WARP (systolic array) - Misplaced Pages

Parallel processing computers

The Warp machines were 3 generations of increasingly general-purpose systolic array processors. Each generation became increasingly general-purpose by increasing memory capacity and loosening the coupling between processors. Only the original WW-Warp forced a truly lock step sequencing of stages, which severely restricted its programmability but was in a sense the purest “systolic-array” design.

History

The Warp machines were created by Carnegie Mellon University (CMU), in conjunction with industrial partners G.E., Honeywell and Intel, and funded by the U.S. Defense Advanced Research Projects Agency (DARPA).

The Warp projects were started in 1984 by H. T. Kung at Carnegie Mellon University. The Warp projects yielded research results, publications and advancements in general purpose systolic hardware design, compiler design and systolic software algorithms.

A two cell prototype of WW-Warp was complete at Carnegie Mellon in June 1985. Two essentially identical ten-cell WW-Warp were produced in 1986, one by Honeywell and one by G.E., for use at Carnegie Mellon University. The system from G.E. was delivered in February 1986; the system from Honeywell was delivered in June 1986. The first of the significantly redesign production model, the PC-Warp, was delivered by G.E. in April 1987. About twenty production models of the PC-Warp were produced and sold by G.E. during 1987-1989.

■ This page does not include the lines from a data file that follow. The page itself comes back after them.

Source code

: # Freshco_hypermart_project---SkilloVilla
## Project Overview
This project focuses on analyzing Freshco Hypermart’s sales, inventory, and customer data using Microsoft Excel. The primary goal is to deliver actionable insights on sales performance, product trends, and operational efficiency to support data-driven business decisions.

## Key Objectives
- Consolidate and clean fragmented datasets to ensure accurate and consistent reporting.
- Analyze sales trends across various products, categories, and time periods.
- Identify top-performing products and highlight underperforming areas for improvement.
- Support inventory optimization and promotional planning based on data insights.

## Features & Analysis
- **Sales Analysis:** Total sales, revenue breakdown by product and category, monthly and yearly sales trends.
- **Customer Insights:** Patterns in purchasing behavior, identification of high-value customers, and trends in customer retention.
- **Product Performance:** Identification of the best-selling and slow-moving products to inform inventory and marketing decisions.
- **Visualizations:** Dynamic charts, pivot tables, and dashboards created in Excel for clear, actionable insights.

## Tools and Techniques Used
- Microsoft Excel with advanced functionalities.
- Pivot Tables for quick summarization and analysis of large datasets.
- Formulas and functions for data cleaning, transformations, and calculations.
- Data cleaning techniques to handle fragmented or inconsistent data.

In 1986, Intel was selected, as a result of competitive bidding, to be the industrial partner for the integrated circuit implementation of Warp. The first iWarp system, a 12-node system, became operational in March 1990. After a number of stepping of the part, about 39 machines, consisting of ten or more C-Step iWarp chips running at 20 MHz, were produced and sold by Intel in 1992 and 1993 to universities, government agencies and industrial research laboratories.

Architecture

There were three distinct machine designs known as the WW-Warp (Wire Wrap Warp), PC-Warp (Printed Circuit Warp), and iWarp (integrated circuit Warp, conveniently also a play on the “i” for Intel).

WW-Warp

WW-Warp forced a truly lock step sequencing of stages.

Linear array of ten or more programmable processing elements (PEs), each at 10 MFLOPS (SP).

PC-Warp

Linear array of ten or more programmable processing elements (PEs), each at 10 MFLOPS (SP).

iWarp

Main article: IWarp

Linear array of ten or more programmable processing elements (PEs), each at 20 MFLOPS (SP).

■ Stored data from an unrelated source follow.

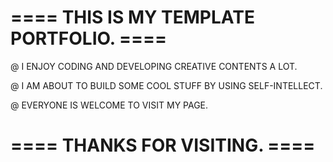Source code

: # ==== THIS IS MY TEMPLATE PORTFOLIO. ====
@ I ENJOY CODING AND DEVELOPING CREATIVE CONTENTS A LOT.

@ I AM ABOUT TO BUILD SOME COOL STUFF BY USING SELF-INTELLECT.

@ EVERYONE IS WELCOME TO VISIT MY PAGE.
# ==== THANKS FOR VISITING. ====
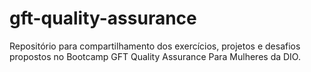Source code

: # gft-quality-assurance
Repositório para compartilhamento dos exercícios, projetos e desafios propostos no Bootcamp GFT Quality Assurance Para Mulheres da DIO.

One PE consists of two main agents: a Computation Agent and a Communication Agent.

Computation Agent: This agent is responsible for processing data. It has a processing power of 20 MFLOPS (Millions of Floating-point Operations Per Second) and 20 MIPS (Millions of Instructions Per Second). It has access to local memory with a bandwidth of 160 MBytes/sec.
Communication Agent: This agent handles data transfer between this PE and its neighbors. Each of its physical ports has a bandwidth of 40 MBytes/sec.

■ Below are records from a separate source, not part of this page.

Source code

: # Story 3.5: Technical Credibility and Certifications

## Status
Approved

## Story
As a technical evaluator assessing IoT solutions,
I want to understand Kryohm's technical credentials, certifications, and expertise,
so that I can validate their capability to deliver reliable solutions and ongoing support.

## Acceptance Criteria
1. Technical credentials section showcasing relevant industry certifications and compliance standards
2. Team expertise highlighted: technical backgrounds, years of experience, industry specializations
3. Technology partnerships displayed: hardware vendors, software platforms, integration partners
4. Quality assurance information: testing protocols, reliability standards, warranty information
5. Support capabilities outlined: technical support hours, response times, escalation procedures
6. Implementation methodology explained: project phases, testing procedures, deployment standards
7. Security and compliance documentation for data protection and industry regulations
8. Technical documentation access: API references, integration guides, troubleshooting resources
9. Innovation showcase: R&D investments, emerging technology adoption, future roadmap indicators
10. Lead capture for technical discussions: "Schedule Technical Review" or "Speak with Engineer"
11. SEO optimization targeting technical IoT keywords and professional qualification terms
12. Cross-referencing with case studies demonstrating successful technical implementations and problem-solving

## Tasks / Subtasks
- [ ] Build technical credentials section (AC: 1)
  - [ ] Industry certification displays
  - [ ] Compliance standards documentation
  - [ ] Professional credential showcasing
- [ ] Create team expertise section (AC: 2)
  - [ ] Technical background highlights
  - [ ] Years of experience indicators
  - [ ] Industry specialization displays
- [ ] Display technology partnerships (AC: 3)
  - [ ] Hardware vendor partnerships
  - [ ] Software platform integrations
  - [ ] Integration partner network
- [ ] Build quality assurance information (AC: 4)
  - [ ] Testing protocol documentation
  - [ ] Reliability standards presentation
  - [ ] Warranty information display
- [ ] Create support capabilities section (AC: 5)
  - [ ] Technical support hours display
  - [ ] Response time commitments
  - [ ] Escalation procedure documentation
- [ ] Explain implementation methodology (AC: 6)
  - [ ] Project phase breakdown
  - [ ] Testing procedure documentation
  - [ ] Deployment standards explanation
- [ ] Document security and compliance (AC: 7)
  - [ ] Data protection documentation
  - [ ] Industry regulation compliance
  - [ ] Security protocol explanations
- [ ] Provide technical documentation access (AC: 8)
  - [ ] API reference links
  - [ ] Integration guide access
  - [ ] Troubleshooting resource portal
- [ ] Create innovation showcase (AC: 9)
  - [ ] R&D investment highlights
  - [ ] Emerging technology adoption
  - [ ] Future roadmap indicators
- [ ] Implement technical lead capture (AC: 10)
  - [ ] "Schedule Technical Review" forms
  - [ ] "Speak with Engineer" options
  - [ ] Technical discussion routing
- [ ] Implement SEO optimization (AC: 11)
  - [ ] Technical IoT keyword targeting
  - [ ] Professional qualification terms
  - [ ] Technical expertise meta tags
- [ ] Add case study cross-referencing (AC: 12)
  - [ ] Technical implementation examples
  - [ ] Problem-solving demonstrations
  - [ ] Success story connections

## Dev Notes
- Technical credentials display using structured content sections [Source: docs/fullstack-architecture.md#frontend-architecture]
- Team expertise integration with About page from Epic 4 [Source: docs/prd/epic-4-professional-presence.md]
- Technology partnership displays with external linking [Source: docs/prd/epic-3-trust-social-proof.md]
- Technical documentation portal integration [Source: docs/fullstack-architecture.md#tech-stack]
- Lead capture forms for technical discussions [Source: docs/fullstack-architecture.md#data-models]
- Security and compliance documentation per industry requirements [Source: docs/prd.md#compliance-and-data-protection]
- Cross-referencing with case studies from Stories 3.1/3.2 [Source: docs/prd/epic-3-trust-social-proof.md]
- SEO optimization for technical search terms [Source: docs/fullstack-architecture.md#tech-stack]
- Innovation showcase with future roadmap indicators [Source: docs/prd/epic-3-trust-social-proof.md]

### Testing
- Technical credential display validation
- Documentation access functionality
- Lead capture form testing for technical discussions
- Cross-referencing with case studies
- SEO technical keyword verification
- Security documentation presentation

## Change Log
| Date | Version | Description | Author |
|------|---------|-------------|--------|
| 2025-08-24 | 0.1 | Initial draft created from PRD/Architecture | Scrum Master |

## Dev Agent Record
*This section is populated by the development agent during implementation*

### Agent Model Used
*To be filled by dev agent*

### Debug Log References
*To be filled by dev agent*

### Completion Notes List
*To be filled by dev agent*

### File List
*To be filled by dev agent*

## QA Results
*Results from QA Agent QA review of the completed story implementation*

The iWarp machines were based on a single-chip custom 700,000 transistor microprocessor, designed specifically for the Warp project, that utilized long-instruction-word (LIW) format instructions and tightly integrated communications with the computational processor. The standard iWarp machines configuration arranged iWarp nodes in a 2m x 2n torus. All iWarp machines included the “backedges” and, therefore, were tori.

Applications

Warp machines were attached to Sun workstations (UNIX based). Software development for all models of Warp machines was done on Sun workstations.

The originally intended application for Warp machines was low-lev el computer vision (convolutions, filtering, etc). It then found applications in magnetic resonance image processing, repetitive image texture analysis, and linear algebra.

Neural network

The 10-cell Warp (not iWarp) computer was benchmarked on performing a forward-backward propagation on the NETtalk. It achieved 16.5 MC/s (million connections per second), meaning that to run one forward and one backward pass over NETtalk's 18,629 weights takes ${\frac {18629}{16.5\times 10^{6}}}\;\mathrm {sec}$ .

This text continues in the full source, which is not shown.